PORTLAND — Voters on June 10 will decide the fate of a referendum designed by supporters to protect city parks, but city councilors may yet enact their own ordinance before the election.
By a unanimous vote Monday night, councilors declined to enact the citizen’s initiative that would add 35 properties to the city land bank and require eight councilors to approve the sale of land bank property.
Councilors then unanimously placed the question on the ballot and ultimately decided to hold at least one more workshop on a competing ordinance they could enact this spring.
The citizen’s initiative specifically includes Congress Square Park, adjacent to the Westin Portland Harborview Hotel. The council approved sale of most of the park to hotel developers RockBridge Capital, which led Protect Portland Parks to develop the proposed amendments to the land bank ordinance.
“The citizens’ initiative is a vital component of our democracy and an important mechanism to allow citizens to enact legislation that elected officials sometimes refuse to enact on their own,” organization spokesman Wells Lyons said in a news release Tuesday.
With the template for a council ordinance amendment already in place after a Feb. 24 workshop, councilors spent 30 minutes determining their next steps before accepting Councilor John Coyne’s motion to have another workshop instead of assigning the question to a specific council committee.

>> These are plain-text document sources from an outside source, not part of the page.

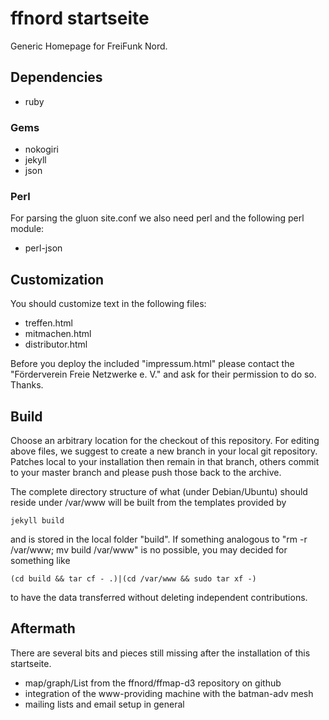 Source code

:ffnord startseite
====================

Generic Homepage for FreiFunk Nord.

Dependencies
------------

* ruby

### Gems

* nokogiri
* jekyll
* json

### Perl 
For parsing the gluon site.conf we also need perl
and the following perl module:

 * perl-json

Customization
-------------
You should customize text in the following files:

 * treffen.html
 * mitmachen.html
 * distributor.html

Before you deploy the included "impressum.html" please contact
the "Förderverein Freie Netzwerke e. V." and ask for their
permission to do so. Thanks.

Build
-----

Choose an arbitrary location for the checkout of this repository. For editing above files, we suggest to create a new branch in your local git repository. Patches local to your installation then remain in that branch, others commit to your master branch and please push those back to the archive. 

The complete directory structure of what (under Debian/Ubuntu) should reside under /var/www will be built from the templates provided by

	jekyll build

and is stored in the local folder "build". If something analogous to  "rm -r /var/www; mv build /var/www" is no possible, you may decided for something like

	(cd build && tar cf - .)|(cd /var/www && sudo tar xf -)

to have the data transferred without deleting independent contributions.

Aftermath
---------

There are several bits and pieces still missing after the installation of this startseite. 
 * map/graph/List from the ffnord/ffmap-d3 repository on github
  * integration of the www-providing machine with the batman-adv mesh
 * mailing lists and email setup in general
 
 


	
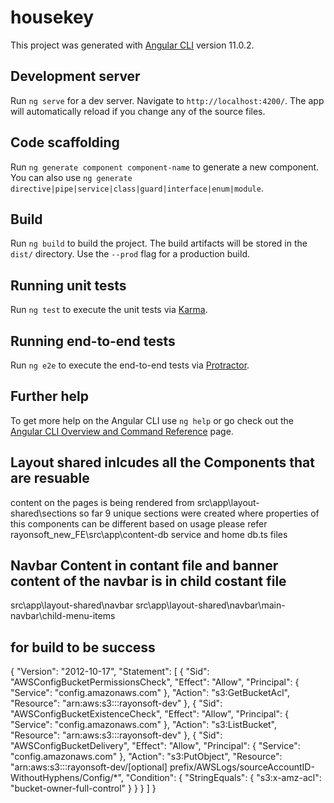 # housekey

This project was generated with [Angular CLI](https://github.com/angular/angular-cli) version 11.0.2.

## Development server

Run `ng serve` for a dev server. Navigate to `http://localhost:4200/`. The app will automatically reload if you change any of the source files.

## Code scaffolding

Run `ng generate component component-name` to generate a new component. You can also use `ng generate directive|pipe|service|class|guard|interface|enum|module`.

## Build

Run `ng build` to build the project. The build artifacts will be stored in the `dist/` directory. Use the `--prod` flag for a production build.

## Running unit tests

Run `ng test` to execute the unit tests via [Karma](https://karma-runner.github.io).

## Running end-to-end tests

Run `ng e2e` to execute the end-to-end tests via [Protractor](http://www.protractortest.org/).

## Further help

To get more help on the Angular CLI use `ng help` or go check out the [Angular CLI Overview and Command Reference](https://angular.io/cli) page.

## Layout shared inlcudes all the Components that are resuable 
content on the pages is being rendered from src\app\layout-shared\sections so far 9 unique sections were created where properties of this components can be different based on usage 
please refer rayonsoft_new_FE\src\app\content-db  service and home db.ts files
## Navbar Content in contant file and banner content of the navbar is in child costant file 
src\app\layout-shared\navbar 
src\app\layout-shared\navbar\main-navbar\child-menu-items

## for build to be success
{
    "Version": "2012-10-17",
    "Statement": [
        {
            "Sid": "AWSConfigBucketPermissionsCheck",
            "Effect": "Allow",
            "Principal": {
                "Service": "config.amazonaws.com"
            },
            "Action": "s3:GetBucketAcl",
            "Resource": "arn:aws:s3:::rayonsoft-dev"
        },
        {
            "Sid": "AWSConfigBucketExistenceCheck",
            "Effect": "Allow",
            "Principal": {
                "Service": "config.amazonaws.com"
            },
            "Action": "s3:ListBucket",
            "Resource": "arn:aws:s3:::rayonsoft-dev"
        },
        {
            "Sid": "AWSConfigBucketDelivery",
            "Effect": "Allow",
            "Principal": {
                "Service": "config.amazonaws.com"
            },
            "Action": "s3:PutObject",
            "Resource": "arn:aws:s3:::rayonsoft-dev/[optional] prefix/AWSLogs/sourceAccountID-WithoutHyphens/Config/*",
            "Condition": {
                "StringEquals": {
                    "s3:x-amz-acl": "bucket-owner-full-control"
                }
            }
        }
    ]
} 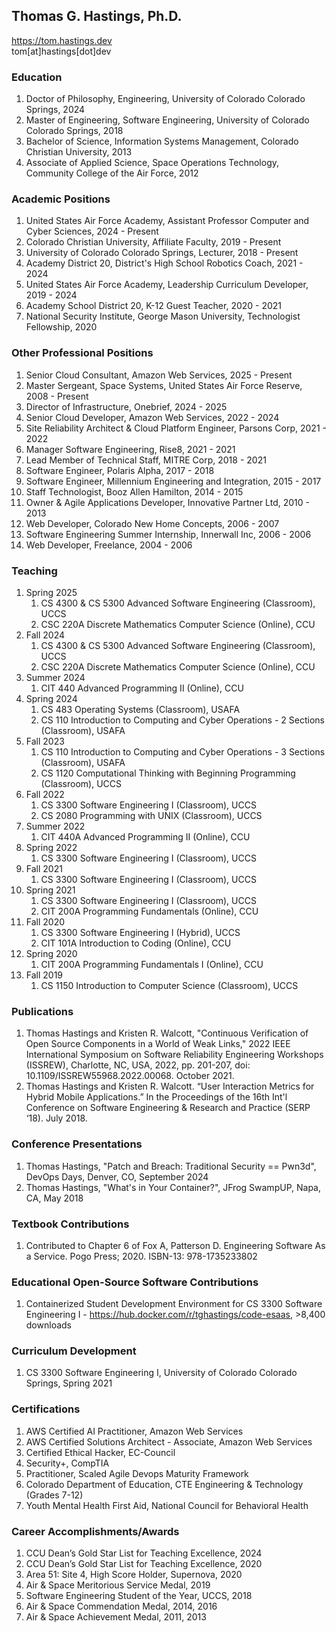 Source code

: ## Thomas G. Hastings, Ph.D.
https://tom.hastings.dev \
tom[at]hastings[dot]dev

### Education
1. Doctor of Philosophy, Engineering, University of Colorado Colorado Springs, 2024
1. Master of Engineering, Software Engineering, University of Colorado Colorado Springs, 2018
1. Bachelor of Science, Information Systems Management, Colorado Christian University, 2013
1. Associate of Applied Science, Space Operations Technology, Community College of the Air Force, 2012

### Academic Positions
1. United States Air Force Academy, Assistant Professor Computer and Cyber Sciences, 2024 - Present
1. Colorado Christian University, Affiliate Faculty, 2019 - Present
1. University of Colorado Colorado Springs, Lecturer, 2018 - Present
1. Academy District 20, District's High School Robotics Coach, 2021 - 2024
1. United States Air Force Academy, Leadership Curriculum Developer, 2019 - 2024
1. Academy School District 20, K-12 Guest Teacher, 2020 - 2021
1. National Security Institute, George Mason University, Technologist Fellowship, 2020

### Other Professional Positions
1. Senior Cloud Consultant, Amazon Web Services, 2025 - Present
1. Master Sergeant, Space Systems, United States Air Force Reserve, 2008 - Present
1. Director of Infrastructure, Onebrief, 2024 - 2025
1. Senior Cloud Developer, Amazon Web Services, 2022 - 2024
1. Site Reliability Architect & Cloud Platform Engineer, Parsons Corp, 2021 - 2022
1. Manager Software Engineering, Rise8, 2021 - 2021
1. Lead Member of Technical Staff, MITRE Corp, 2018 - 2021
1. Software Engineer, Polaris Alpha, 2017 - 2018
1. Software Engineer, Millennium Engineering and Integration, 2015 - 2017
1. Staff Technologist, Booz Allen Hamilton, 2014 - 2015
1. Owner & Agile Applications Developer, Innovative Partner Ltd, 2010 - 2013
1. Web Developer, Colorado New Home Concepts, 2006 - 2007
1. Software Engineering Summer Internship, Innerwall Inc, 2006 - 2006
1. Web Developer, Freelance, 2004 - 2006

### Teaching 
1. Spring 2025
   1. CS 4300 & CS 5300 Advanced Software Engineering (Classroom), UCCS
   1. CSC 220A Discrete Mathematics Computer Science (Online), CCU
1. Fall 2024
   1. CS 4300 & CS 5300 Advanced Software Engineering (Classroom), UCCS
   1. CSC 220A Discrete Mathematics Computer Science (Online), CCU
1. Summer 2024
   1. CIT 440 Advanced Programming II (Online), CCU
1. Spring 2024
   1. CS 483 Operating Systems (Classroom), USAFA
   1. CS 110 Introduction to Computing and Cyber Operations - 2 Sections (Classroom), USAFA
1. Fall 2023
    1. CS 110 Introduction to Computing and Cyber Operations - 3 Sections (Classroom), USAFA
    1. CS 1120 Computational Thinking with Beginning Programming (Classroom), UCCS
1. Fall 2022
    1. CS 3300 Software Engineering I (Classroom), UCCS
    1. CS 2080 Programming with UNIX (Classroom), UCCS
1. Summer 2022
    1. CIT 440A Advanced Programming II (Online), CCU
1. Spring 2022
    1. CS 3300 Software Engineering I (Classroom), UCCS
1. Fall 2021
    1. CS 3300 Software Engineering I (Classroom), UCCS
1. Spring 2021
    1. CS 3300 Software Engineering I (Classroom), UCCS
    1. CIT 200A Programming Fundamentals (Online), CCU
1. Fall 2020
    1. CS 3300 Software Engineering I (Hybrid), UCCS
    1. CIT 101A Introduction to Coding (Online), CCU
1. Spring 2020 
    1. CIT 200A Programming Fundamentals I (Online), CCU
1. Fall 2019
    1. CS 1150 Introduction to Computer Science (Classroom), UCCS
 
### Publications
1. Thomas Hastings and Kristen R. Walcott, "Continuous Verification of Open Source Components in a World of Weak Links," 2022 IEEE International Symposium on Software Reliability Engineering Workshops (ISSREW), Charlotte, NC, USA, 2022, pp. 201-207, doi: 10.1109/ISSREW55968.2022.00068. October 2021.
1. Thomas Hastings and Kristen R. Walcott. “User Interaction Metrics for Hybrid Mobile Applications.” In the Proceedings of the 16th Int'l Conference on Software Engineering & Research and Practice (SERP ‘18). July 2018.

### Conference Presentations 
1. Thomas Hastings, "Patch and Breach: Traditional Security == Pwn3d", DevOps Days, Denver, CO, September 2024
1. Thomas Hastings, "What's in Your Container?", JFrog SwampUP, Napa, CA, May 2018

### Textbook Contributions
1. Contributed to Chapter 6 of Fox A, Patterson D. Engineering Software As a Service. Pogo Press; 2020. ISBN-13: 978-1735233802

### Educational Open-Source Software Contributions
1. Containerized Student Development Environment for CS 3300 Software Engineering I - https://hub.docker.com/r/tghastings/code-esaas, >8,400 downloads

### Curriculum Development
1. CS 3300 Software Engineering I, University of Colorado Colorado Springs, Spring 2021

### Certifications
1. AWS Certified AI Practitioner, Amazon Web Services
1. AWS Certified Solutions Architect - Associate, Amazon Web Services
1. Certified Ethical Hacker, EC-Council
1. Security+, CompTIA
1. Practitioner, Scaled Agile Devops Maturity Framework
1. Colorado Department of Education, CTE Engineering & Technology (Grades 7-12)
1. Youth Mental Health First Aid, National Council for Behavioral Health

### Career Accomplishments/Awards
1. CCU Dean’s Gold Star List for Teaching Excellence, 2024
1. CCU Dean’s Gold Star List for Teaching Excellence, 2020
1. Area 51: Site 4, High Score Holder, Supernova, 2020
1. Air & Space Meritorious Service Medal, 2019
1. Software Engineering Student of the Year, UCCS, 2018
1. Air & Space Commendation Medal, 2014, 2016
1. Air & Space Achievement Medal, 2011, 2013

Because a council ordinance amendment would require two votes and a public hearing, it proved difficult to place the question on the agenda for the Transportation, Sustainability and Energy Committee in a timely enough fashion to enact any changes before the June 10 election.
As now written, the city draft amendment does not include Congress Square Park in the expanded land bank and would allow sale of land bank parcels with the approval of seven councilors.
The citizen’s initiative would allow a land bank sale with approval of six councilors, but only after a referendum election upholds the sale.
Councilors were encouraged to enact the citizen’s initiative by several speakers, including Chris O’Neil and Steven Scharf, because it could then be amended after 30 days. If passed as a referendum question, the land bank revisions could not be amended for five years.
But Councilor David Marshall noted that immediately enacting the revisions would kill the land sale to RockBridge. Councilor Ed Suslovic summarized council sentiment by noting that enacting the citizen’s initiative as a tool to amend it would be improper.
The citizen’s initiative to amend the land bank ordinance drew more than 4,200 signatures last fall. It was turned aside by the city, but then upheld in Cumberland County Superior Court.
City Corporation Counsel Danielle West-Chuhta said Monday the city’s appeal of the court decision may be heard early next month, and she believes the court may make a decision before referendum ballots must be printed.